We consider terms in the effective Lagrangian density of the form
\begin{equation}
\label{jmucoupling}
{\cal L}_{\rm eff}=\frac{\lambda'}{M}\partial_{\mu}\phi J^{\mu} \ ,
\end{equation}
where $\lambda'$ is a coupling constant, $M<M_{\rm p}$ is the scale of the cutoff in the effective theory
and $J^{\mu}$ is the current corresponding to some continuous global symmetry such as baryon
number or baryon number minus lepton number.
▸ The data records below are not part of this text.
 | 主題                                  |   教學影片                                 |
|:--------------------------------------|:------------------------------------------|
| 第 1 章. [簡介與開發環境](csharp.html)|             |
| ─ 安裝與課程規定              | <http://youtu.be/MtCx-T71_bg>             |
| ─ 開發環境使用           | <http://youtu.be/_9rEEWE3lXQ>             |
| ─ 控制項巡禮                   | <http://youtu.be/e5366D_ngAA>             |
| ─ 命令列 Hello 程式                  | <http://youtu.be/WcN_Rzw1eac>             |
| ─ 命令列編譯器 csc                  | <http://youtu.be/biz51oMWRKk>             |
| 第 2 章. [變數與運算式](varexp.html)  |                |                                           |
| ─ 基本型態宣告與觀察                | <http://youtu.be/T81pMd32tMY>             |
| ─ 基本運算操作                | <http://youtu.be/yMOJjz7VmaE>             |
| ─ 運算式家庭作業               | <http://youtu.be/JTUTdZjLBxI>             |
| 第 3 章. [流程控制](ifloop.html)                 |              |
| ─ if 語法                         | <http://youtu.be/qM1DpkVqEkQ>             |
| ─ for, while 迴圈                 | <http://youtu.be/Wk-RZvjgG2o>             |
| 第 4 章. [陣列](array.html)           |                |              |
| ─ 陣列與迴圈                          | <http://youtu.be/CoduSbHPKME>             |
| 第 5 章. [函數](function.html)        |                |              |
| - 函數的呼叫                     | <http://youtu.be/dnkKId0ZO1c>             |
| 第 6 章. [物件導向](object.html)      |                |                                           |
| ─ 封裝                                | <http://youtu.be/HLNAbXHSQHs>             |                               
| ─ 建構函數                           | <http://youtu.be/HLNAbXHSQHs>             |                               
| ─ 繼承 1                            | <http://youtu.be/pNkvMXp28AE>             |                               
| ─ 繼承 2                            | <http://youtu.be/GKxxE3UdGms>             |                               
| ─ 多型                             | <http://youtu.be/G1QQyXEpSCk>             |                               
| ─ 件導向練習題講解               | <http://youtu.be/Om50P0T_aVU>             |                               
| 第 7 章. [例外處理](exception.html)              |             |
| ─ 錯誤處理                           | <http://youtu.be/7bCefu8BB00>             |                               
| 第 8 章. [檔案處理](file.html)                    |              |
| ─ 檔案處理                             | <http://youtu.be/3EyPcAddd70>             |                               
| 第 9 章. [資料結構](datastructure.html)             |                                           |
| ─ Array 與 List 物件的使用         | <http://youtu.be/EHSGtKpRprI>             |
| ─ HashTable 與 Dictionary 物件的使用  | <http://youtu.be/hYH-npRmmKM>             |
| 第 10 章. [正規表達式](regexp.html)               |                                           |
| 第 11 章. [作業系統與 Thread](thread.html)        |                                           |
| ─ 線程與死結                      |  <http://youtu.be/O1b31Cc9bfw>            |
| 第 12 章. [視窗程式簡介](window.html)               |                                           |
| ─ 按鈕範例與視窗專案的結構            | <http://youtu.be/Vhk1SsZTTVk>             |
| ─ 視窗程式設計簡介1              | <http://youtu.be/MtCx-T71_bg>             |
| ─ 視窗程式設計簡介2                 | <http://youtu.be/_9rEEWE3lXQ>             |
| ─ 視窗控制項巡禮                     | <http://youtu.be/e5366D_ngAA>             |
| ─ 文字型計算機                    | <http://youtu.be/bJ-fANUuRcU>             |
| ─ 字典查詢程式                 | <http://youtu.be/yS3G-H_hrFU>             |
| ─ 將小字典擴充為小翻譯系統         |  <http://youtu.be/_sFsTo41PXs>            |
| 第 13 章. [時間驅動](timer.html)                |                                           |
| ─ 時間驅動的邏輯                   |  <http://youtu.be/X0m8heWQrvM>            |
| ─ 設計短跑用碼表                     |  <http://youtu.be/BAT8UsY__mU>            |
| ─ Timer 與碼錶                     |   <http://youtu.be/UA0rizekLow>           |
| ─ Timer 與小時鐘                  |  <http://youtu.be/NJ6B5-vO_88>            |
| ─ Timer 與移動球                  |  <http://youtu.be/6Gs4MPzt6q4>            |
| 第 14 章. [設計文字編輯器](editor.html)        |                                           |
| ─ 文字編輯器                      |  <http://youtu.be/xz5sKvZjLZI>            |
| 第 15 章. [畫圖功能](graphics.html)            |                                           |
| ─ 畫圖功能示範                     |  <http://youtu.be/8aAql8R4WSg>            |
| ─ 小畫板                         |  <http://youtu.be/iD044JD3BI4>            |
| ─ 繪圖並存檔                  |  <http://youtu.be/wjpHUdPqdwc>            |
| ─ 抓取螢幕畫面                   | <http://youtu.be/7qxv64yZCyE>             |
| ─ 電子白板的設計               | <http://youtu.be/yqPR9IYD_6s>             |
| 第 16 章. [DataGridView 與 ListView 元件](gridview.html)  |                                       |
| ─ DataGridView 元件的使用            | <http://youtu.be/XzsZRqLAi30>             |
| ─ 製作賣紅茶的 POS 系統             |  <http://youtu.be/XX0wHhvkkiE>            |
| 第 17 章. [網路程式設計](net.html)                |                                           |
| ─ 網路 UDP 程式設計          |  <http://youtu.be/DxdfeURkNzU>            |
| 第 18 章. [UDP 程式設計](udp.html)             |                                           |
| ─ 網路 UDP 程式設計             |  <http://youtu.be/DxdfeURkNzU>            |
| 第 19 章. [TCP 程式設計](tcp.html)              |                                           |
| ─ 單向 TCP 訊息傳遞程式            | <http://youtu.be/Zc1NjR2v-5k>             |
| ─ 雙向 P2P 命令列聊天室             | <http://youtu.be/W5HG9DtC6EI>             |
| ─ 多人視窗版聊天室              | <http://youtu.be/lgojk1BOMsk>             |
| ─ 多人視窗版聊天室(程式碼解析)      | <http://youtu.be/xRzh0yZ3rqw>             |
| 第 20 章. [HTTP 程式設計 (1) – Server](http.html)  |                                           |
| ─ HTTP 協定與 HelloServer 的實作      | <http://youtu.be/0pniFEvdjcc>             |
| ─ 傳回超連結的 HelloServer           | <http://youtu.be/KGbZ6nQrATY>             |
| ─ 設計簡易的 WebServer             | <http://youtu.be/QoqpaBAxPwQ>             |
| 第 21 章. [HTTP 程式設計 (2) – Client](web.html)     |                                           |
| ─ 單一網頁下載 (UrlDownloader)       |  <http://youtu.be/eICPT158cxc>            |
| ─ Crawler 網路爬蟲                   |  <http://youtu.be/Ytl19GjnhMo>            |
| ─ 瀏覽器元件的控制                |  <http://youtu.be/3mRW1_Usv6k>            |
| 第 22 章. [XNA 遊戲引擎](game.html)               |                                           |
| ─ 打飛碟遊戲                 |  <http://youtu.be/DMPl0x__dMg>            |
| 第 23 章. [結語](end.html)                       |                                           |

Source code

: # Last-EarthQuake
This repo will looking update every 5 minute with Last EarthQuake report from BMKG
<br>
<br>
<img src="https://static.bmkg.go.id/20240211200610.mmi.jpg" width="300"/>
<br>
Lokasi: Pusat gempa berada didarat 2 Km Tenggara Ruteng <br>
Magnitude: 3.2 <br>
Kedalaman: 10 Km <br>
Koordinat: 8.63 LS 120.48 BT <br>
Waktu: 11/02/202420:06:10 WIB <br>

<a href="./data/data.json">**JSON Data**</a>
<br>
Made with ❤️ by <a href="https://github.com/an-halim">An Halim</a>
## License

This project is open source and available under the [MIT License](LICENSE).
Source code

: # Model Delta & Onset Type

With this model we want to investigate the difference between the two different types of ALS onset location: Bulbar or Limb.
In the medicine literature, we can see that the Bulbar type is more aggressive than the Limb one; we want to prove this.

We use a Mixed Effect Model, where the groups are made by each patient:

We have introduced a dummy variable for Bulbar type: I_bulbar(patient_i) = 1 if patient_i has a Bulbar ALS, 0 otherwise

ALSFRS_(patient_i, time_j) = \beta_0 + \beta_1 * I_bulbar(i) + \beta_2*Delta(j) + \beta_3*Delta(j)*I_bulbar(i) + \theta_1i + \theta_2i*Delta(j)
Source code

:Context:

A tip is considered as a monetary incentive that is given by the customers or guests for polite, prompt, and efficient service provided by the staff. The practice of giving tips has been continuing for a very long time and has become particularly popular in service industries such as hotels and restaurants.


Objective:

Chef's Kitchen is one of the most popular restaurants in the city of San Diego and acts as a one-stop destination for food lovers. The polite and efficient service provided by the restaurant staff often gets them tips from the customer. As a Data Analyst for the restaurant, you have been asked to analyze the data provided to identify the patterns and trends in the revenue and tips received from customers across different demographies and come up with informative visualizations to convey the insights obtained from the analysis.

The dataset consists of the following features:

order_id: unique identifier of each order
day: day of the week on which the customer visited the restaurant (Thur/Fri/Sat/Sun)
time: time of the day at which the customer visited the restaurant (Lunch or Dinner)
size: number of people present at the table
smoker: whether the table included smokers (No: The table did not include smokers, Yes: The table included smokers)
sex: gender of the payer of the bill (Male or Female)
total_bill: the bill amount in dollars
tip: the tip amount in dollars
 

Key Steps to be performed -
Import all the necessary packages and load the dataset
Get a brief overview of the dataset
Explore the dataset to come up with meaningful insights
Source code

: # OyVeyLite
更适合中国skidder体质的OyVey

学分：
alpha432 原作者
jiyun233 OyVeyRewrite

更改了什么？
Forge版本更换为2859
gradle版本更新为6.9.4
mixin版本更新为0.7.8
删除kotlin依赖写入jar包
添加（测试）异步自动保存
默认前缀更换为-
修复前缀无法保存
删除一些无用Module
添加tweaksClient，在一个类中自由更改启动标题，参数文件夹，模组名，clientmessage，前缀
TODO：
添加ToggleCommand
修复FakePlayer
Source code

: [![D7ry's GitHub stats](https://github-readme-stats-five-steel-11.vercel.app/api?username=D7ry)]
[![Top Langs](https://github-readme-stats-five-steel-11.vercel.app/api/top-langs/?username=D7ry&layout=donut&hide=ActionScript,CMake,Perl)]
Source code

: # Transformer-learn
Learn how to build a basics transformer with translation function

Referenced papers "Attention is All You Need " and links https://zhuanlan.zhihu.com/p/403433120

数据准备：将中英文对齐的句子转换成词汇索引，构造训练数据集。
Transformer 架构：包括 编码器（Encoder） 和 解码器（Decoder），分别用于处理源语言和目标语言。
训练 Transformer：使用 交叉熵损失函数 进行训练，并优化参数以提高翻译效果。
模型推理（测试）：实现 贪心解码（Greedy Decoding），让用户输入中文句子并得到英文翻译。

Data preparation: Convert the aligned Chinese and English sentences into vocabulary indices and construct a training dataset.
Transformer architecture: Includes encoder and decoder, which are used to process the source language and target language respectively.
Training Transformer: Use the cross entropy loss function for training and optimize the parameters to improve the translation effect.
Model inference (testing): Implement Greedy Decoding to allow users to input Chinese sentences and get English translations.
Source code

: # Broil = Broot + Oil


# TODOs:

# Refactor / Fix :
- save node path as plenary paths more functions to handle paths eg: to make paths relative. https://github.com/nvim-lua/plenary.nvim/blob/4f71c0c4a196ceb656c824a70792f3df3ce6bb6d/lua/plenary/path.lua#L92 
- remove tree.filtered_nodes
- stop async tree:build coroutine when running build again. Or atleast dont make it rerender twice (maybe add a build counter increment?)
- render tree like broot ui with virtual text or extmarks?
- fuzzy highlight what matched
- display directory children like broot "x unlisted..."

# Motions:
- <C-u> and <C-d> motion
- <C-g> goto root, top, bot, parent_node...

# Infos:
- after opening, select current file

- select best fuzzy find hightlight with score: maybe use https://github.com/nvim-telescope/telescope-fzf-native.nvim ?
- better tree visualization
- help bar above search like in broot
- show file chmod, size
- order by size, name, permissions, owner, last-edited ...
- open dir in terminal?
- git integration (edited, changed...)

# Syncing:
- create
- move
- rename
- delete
Further, let us
assume that $\phi$ is homogeneous. We then obtain
\begin{equation}
\label{coupling}
{\cal L}_{\rm eff}=\frac{\lambda'}{M}{\dot \phi}\ \Delta n \equiv \mu(t)\Delta n \ ,
\end{equation}
where $n=J^0$ is the number density corresponding to the global symmetry and we have
defined an effective time-dependent ``chemical potential'' $\mu(t)\equiv \lambda'{\dot \phi}/M$. 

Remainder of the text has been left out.